Mailing List Archive

Re: Comments on heartbeat package
Birger Toedtmann wrote:
>
> Hello,
>
> I recently built a 2-node-linux-ha and installed heartbeat for this purpose.
> Works fine, just had some minor inconveniances I want to report:
>
> 1. It seems as if heartbeat starts the skripts within /etc/ha.d/haresoucres
> in reverse order, bringing up first the service scripts, then doing
> the IP takeover, but I said "xxx.xxx.xxx.xxx myfirstscript mysecond...".
>
> Wouldn't It be better to bring up the IP first and then starting
> server scripts?

You understand what it does correctly. I have had difficulties seeing the
best answer clearly. I suspect it will become clearer over time. Some
services want it to be up first, and some you might want the service to be
running before the packets start getting received. It may be backwards
compared to normal usage. It's hard for me to say universally.

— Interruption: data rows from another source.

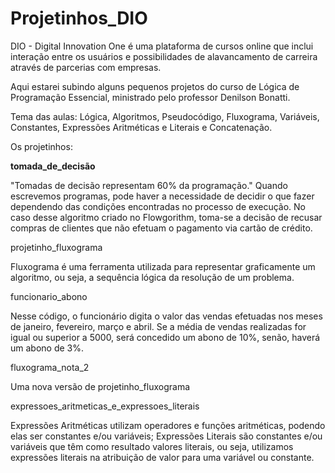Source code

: # Projetinhos_DIO
DIO - Digital Innovation One é uma plataforma de cursos online que inclui interação entre os usuários e possibilidades de alavancamento de carreira através de parcerias com empresas.

Aqui estarei subindo alguns pequenos projetos do curso de Lógica de Programação Essencial, ministrado pelo professor Denilson Bonatti.

Tema das aulas: Lógica, Algoritmos, Pseudocódigo, Fluxograma, Variáveis, Constantes, Expressões Aritméticas e Literais e Concatenação.

Os projetinhos:

<strong>tomada_de_decisão</strong>

"Tomadas de decisão representam 60% da programação."
Quando escrevemos programas, pode haver a necessidade de decidir o que fazer dependendo das condições encontradas no processo de execução. 
No caso desse algoritmo criado no Flowgorithm, toma-se a decisão de recusar compras de clientes que não efetuam o pagamento via cartão de crédito.

projetinho_fluxograma

Fluxograma é uma ferramenta utilizada para representar graficamente um algoritmo, ou seja, a sequência lógica da resolução de um problema.

funcionario_abono

Nesse código, o funcionário digita o valor das vendas efetuadas nos meses de janeiro, fevereiro, março e abril.
Se a média de vendas realizadas for igual ou superior a 5000, será concedido um abono de 10%, senão, haverá um abono de 3%.

fluxograma_nota_2

Uma nova versão de projetinho_fluxograma

expressoes_aritmeticas_e_expressoes_literais

Expressões Aritméticas utilizam operadores e funções aritméticas, podendo elas ser constantes e/ou variáveis;
Expressões Literais são constantes e/ou variáveis que têm como resultado valores literais, ou seja, utilizamos expressões literais na atribuição de valor para uma variável ou constante.
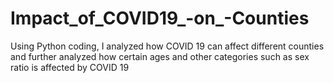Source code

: # Impact_of_COVID19_-on_-Counties
Using Python coding, I analyzed how COVID 19 can affect different counties and further analyzed how certain ages and other categories such as sex ratio is affected by COVID 19
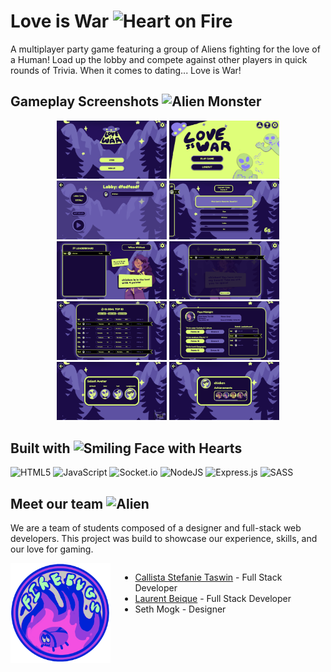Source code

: 
# Love is War <img src="https://raw.githubusercontent.com/Tarikul-Islam-Anik/Animated-Fluent-Emojis/master/Emojis/Smilies/Heart%20on%20Fire.png" alt="Heart on Fire" width="35" height="35" />

A multiplayer party game featuring a group of Aliens fighting for the love of a Human! Load up the lobby and compete against other players in quick rounds of Trivia. When it comes to dating... Love is War!


<!-- <p align="center"><strong><a href="https://love-is-war-production.up.railway.app/" target="_blank">Play now!</a></strong></p> -->


## Gameplay Screenshots <img src="https://raw.githubusercontent.com/Tarikul-Islam-Anik/Animated-Fluent-Emojis/master/Emojis/Smilies/Alien%20Monster.png" alt="Alien Monster" width="35" height="35" />


<div align="center">
<img width="35%" alt="login-screen" src="./public/assets/screenshots/login-screen.png">
<img width="35%" alt="main-menu-screen" src="./public/assets/screenshots/main-menu-screen.png">
<img width="35%" alt="lobby-screen" src="./public/assets/screenshots/lobby-screen.png">
<img width="35%" alt="trivia-game-screen" src="./public/assets/screenshots/trivia-game-screen.png">
<img width="35%" alt="lobby-checkpoint-screen" src="./public/assets/screenshots/lobby-checkpoint-screen.png">
<img width="35%" alt="victory-leaderboard-screen" src="./public/assets/screenshots/victory-leaderboard-screen.png">
</div>
<div align="center">
<img width="35%" alt="global-leaderboard" src="./public/assets/screenshots/global-leaderboard.png">
<img width="35%" alt="history-gameplay-screen" src="./public/assets/screenshots/history-gameplay-screen.png">
<img width="35%" alt="avatar-customization-screen" src="./public/assets/screenshots/avatar-customization-screen.png">
<img width="35%" alt="profile-screen" src="./public/assets/screenshots/profile-screen.png">
</div>

## Built with <img src="https://raw.githubusercontent.com/Tarikul-Islam-Anik/Animated-Fluent-Emojis/master/Emojis/Smilies/Smiling%20Face%20with%20Hearts.png" alt="Smiling Face with Hearts" width="35" height="35" />

![HTML5](https://img.shields.io/badge/html5-%23E34F26.svg?style=for-the-badge&logo=html5&logoColor=white)
![JavaScript](https://img.shields.io/badge/javascript-%23323330.svg?style=for-the-badge&logo=javascript&logoColor=%23F7DF1E)
![Socket.io](https://img.shields.io/badge/Socket.io-black?style=for-the-badge&logo=socket.io&badgeColor=010101)
![NodeJS](https://img.shields.io/badge/node.js-6DA55F?style=for-the-badge&logo=node.js&logoColor=white)
![Express.js](https://img.shields.io/badge/express.js-%23404d59.svg?style=for-the-badge&logo=express&logoColor=%2361DAFB)
![SASS](https://img.shields.io/badge/SASS-hotpink.svg?style=for-the-badge&logo=SASS&logoColor=white)

## Meet our team <img src="https://raw.githubusercontent.com/Tarikul-Islam-Anik/Animated-Fluent-Emojis/master/Emojis/Smilies/Alien.png" alt="Alien" width="35" height="35" />

We are a team of students composed of a designer and full-stack web developers. This project was build to showcase our experience, skills, and our love for gaming.

<div style="display:flex;width:100%;gap:1rem;">

<img src="./public/assets/others/firebugsLogo.png" style="width:10rem;height:10rem"/>


- [Callista Stefanie Taswin](https://github.com/CalliStef) - Full Stack Developer
- [Laurent Beique](https://github.com/lbeique) - Full Stack Developer
- Seth Mogk - Designer

</div>
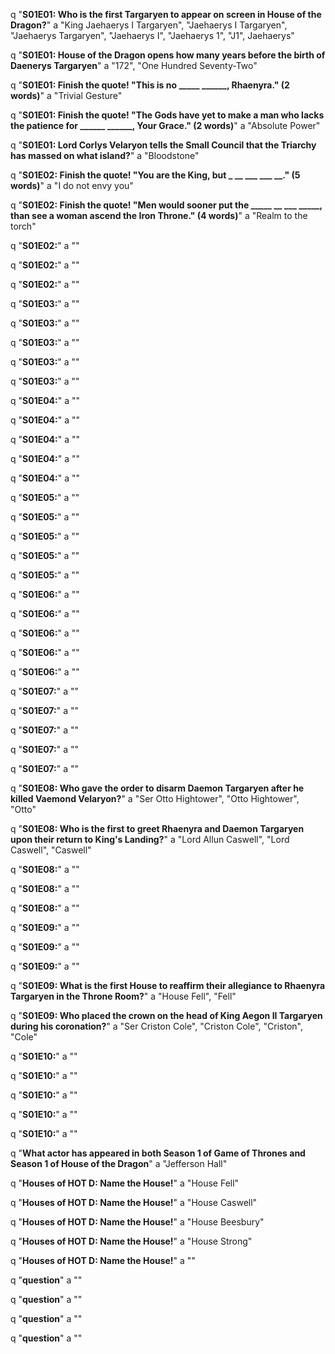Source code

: q "**S01E01: Who is the first Targaryen to appear on screen in House of the Dragon?**"
a "King Jaehaerys I Targaryen", "Jaehaerys I Targaryen", "Jaehaerys Targaryen", "Jaehaerys I", "Jaehaerys 1", "J1", Jaehaerys"

q "**S01E01: House of the Dragon opens how many years before the birth of Daenerys Targaryen**"
a "172", "One Hundred Seventy-Two"

q "**S01E01: Finish the quote! "This is no _____ ______, Rhaenyra." (2 words)**"
a "Trivial Gesture"

q "**S01E01: Finish the quote! "The Gods have yet to make a man who lacks the patience for ______ ______, Your Grace." (2 words)**"
a "Absolute Power"

q "**S01E01: Lord Corlys Velaryon tells the Small Council that the Triarchy has massed on what island?**"
a "Bloodstone"

q "**S01E02: Finish the quote! "You are the King, but _ __ ___ ___ __." (5 words)**"
a "I do not envy you"

q "**S01E02: Finish the quote! "Men would sooner put the _____ __ ___ _____, than see a woman ascend the Iron Throne." (4 words)**"
a "Realm to the torch"

q "**S01E02:**"
a ""

q "**S01E02:**"
a ""

q "**S01E02:**"
a ""

q "**S01E03:**"
a ""

q "**S01E03:**"
a ""

q "**S01E03:**"
a ""

q "**S01E03:**"
a ""

q "**S01E03:**"
a ""

q "**S01E04:**"
a ""

q "**S01E04:**"
a ""

q "**S01E04:**"
a ""

q "**S01E04:**"
a ""

q "**S01E04:**"
a ""

q "**S01E05:**"
a ""

q "**S01E05:**"
a ""

q "**S01E05:**"
a ""

q "**S01E05:**"
a ""

q "**S01E05:**"
a ""

q "**S01E06:**"
a ""

q "**S01E06:**"
a ""

q "**S01E06:**"
a ""

q "**S01E06:**"
a ""

q "**S01E06:**"
a ""

q "**S01E07:**"
a ""

q "**S01E07:**"
a ""

q "**S01E07:**"
a ""

q "**S01E07:**"
a ""

q "**S01E07:**"
a ""

q "**S01E08: Who gave the order to disarm Daemon Targaryen after he killed Vaemond Velaryon?**"
a "Ser Otto Hightower", "Otto Hightower", "Otto"

q "**S01E08: Who is the first to greet Rhaenyra and Daemon Targaryen upon their return to King's Landing?**"
a "Lord Allun Caswell", "Lord Caswell", "Caswell"

q "**S01E08:**"
a ""

q "**S01E08:**"
a ""

q "**S01E08:**"
a ""

q "**S01E09:**"
a ""

q "**S01E09:**"
a ""

q "**S01E09:**"
a ""

q "**S01E09: What is the first House to reaffirm their allegiance to Rhaenyra Targaryen in the Throne Room?**"
a "House Fell", "Fell"

q "**S01E09: Who placed the crown on the head of King Aegon II Targaryen during his coronation?**"
a "Ser Criston Cole", "Criston Cole", "Criston", "Cole"

q "**S01E10:**"
a ""

q "**S01E10:**"
a ""

q "**S01E10:**"
a ""

q "**S01E10:**"
a ""

q "**S01E10:**"
a ""

q "**What actor has appeared in both Season 1 of Game of Thrones and Season 1 of House of the Dragon**"
a "Jefferson Hall"

q "**Houses of HOT D: Name the House!**"
a "House Fell"

q "**Houses of HOT D: Name the House!**"
a "House Caswell"

q "**Houses of HOT D: Name the House!**"
a "House Beesbury"

q "**Houses of HOT D: Name the House!**"
a "House Strong"

q "**Houses of HOT D: Name the House!**"
a ""

q "**question**"
a ""

q "**question**"
a ""

q "**question**"
a ""

q "**question**"
a ""

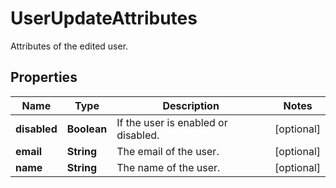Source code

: 

# UserUpdateAttributes

Attributes of the edited user.
## Properties

Name | Type | Description | Notes
------------ | ------------- | ------------- | -------------
**disabled** | **Boolean** | If the user is enabled or disabled. |  [optional]
**email** | **String** | The email of the user. |  [optional]
**name** | **String** | The name of the user. |  [optional]



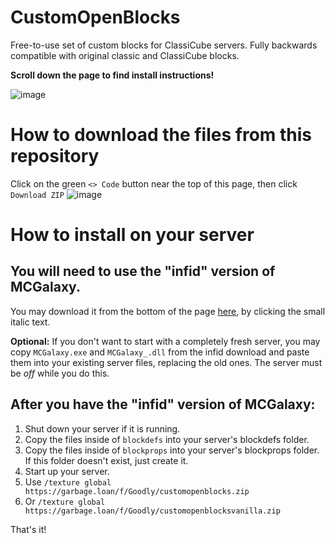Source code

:# CustomOpenBlocks
Free-to-use set of custom blocks for ClassiCube servers. Fully backwards compatible with original classic and ClassiCube blocks.

**Scroll down the page to find install instructions!**

![image](https://github.com/NotAwesome2/CustomOpenBlocks/assets/7892772/ca35008b-2a7a-4a1c-a01c-6b14341656bc)

# How to download the files from this repository

Click on the green `<> Code` button near the top of this page, then click `Download ZIP`
![image](https://github.com/user-attachments/assets/1739d1c6-f05d-4d4f-bd9b-78e9db2e62de)


# How to install on your server
## You will need to use the "infid" version of MCGalaxy.
You may download it from the bottom of the page [here](https://www.classicube.net/mcg/download/), by clicking the small italic text.

**Optional:** If you don't want to start with a completely fresh server, you may copy `MCGalaxy.exe` and `MCGalaxy_.dll` from the infid download and paste them into your existing server files, replacing the old ones. The server must be *off* while you do this.

## After you have the "infid" version of MCGalaxy:
1. Shut down your server if it is running.
2. Copy the files inside of `blockdefs` into your server's blockdefs folder.
3. Copy the files inside of `blockprops` into your server's blockprops folder. If this folder doesn't exist, just create it.
4. Start up your server.
5. Use `/texture global https://garbage.loan/f/Goodly/customopenblocks.zip`
6. Or `/texture global https://garbage.loan/f/Goodly/customopenblocksvanilla.zip`

That's it! 
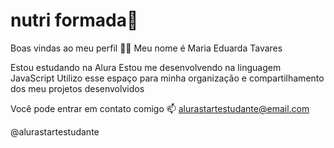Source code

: # nutri formada🍓

Boas vindas ao meu perfil 💙💙
Meu nome é Maria Eduarda Tavares

Estou estudando na Alura
Estou me desenvolvendo na linguagem JavaScript
Utilizo esse espaço para minha organização e compartilhamento dos meu projetos desenvolvidos

Você pode entrar em contato comigo 📫
alurastartestudante@email.com

@alurastartestudante
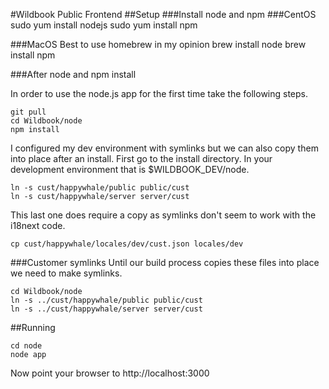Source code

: #Wildbook Public Frontend
##Setup
###Install node and npm
###CentOS
    sudo yum install nodejs
    sudo yum install npm
    
###MacOS
Best to use homebrew in my opinion
    brew install node
    brew install npm
    
###After node and npm install

In order to use the node.js app for the first time take the following steps.

    git pull
    cd Wildbook/node
    npm install
    
I configured my dev environment with symlinks but we can also copy them into place after an install. First go to the install directory. In your development environment that is $WILDBOOK_DEV/node.

    ln -s cust/happywhale/public public/cust
    ln -s cust/happywhale/server server/cust
    
This last one does require a copy as symlinks don't seem to work with the i18next code.

    cp cust/happywhale/locales/dev/cust.json locales/dev

###Customer symlinks
Until our build process copies these files into place we need to make symlinks.

    cd Wildbook/node
    ln -s ../cust/happywhale/public public/cust
    ln -s ../cust/happywhale/server server/cust
    
##Running

    cd node
    node app
    
Now point your browser to http://localhost:3000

However, you
can always put them on the line in the reverse order if you want.

> 2. There are some services that run even in "down" mode, esp. named.
> Big problems arose because it did not bind to the new IP brought up
> by heartbeat, so I had to hack the "IPaddr" script for a "killall -HUP"
> on named.

However, having psuedo-resources as the first resource on the line is a
problem. There's also a script /etc/ha.d/rc.d/local_takeip that's always
invoked if it's present when IPs are taken over. A corresponding one
/etc/ha.d/rc.d/local_giveip is invoked when giving one up. Maybe those could
do what you want?

> It would be great to include this as an extra option like
>
> sendhup::<proggietoHUP>

Patches are being accepted :-). Unfortunately, it's a problem when it's the
first resource on the line. Such a resource would have to answer the status
query *correctly*, which would be hard (I only ask the first one on the
resource line and assume it's answer for the entire line). Maybe I could
recognize an answer that says "psuedo-resource", and then it would cycle to
the next on the line and get status from it automatically. This sounds like
it could be a useful feature.

> 3. The beat over my serial cable was quite good, but heartbeat won't
> stop properly, I had to do a "kill -9" on it. Device problems?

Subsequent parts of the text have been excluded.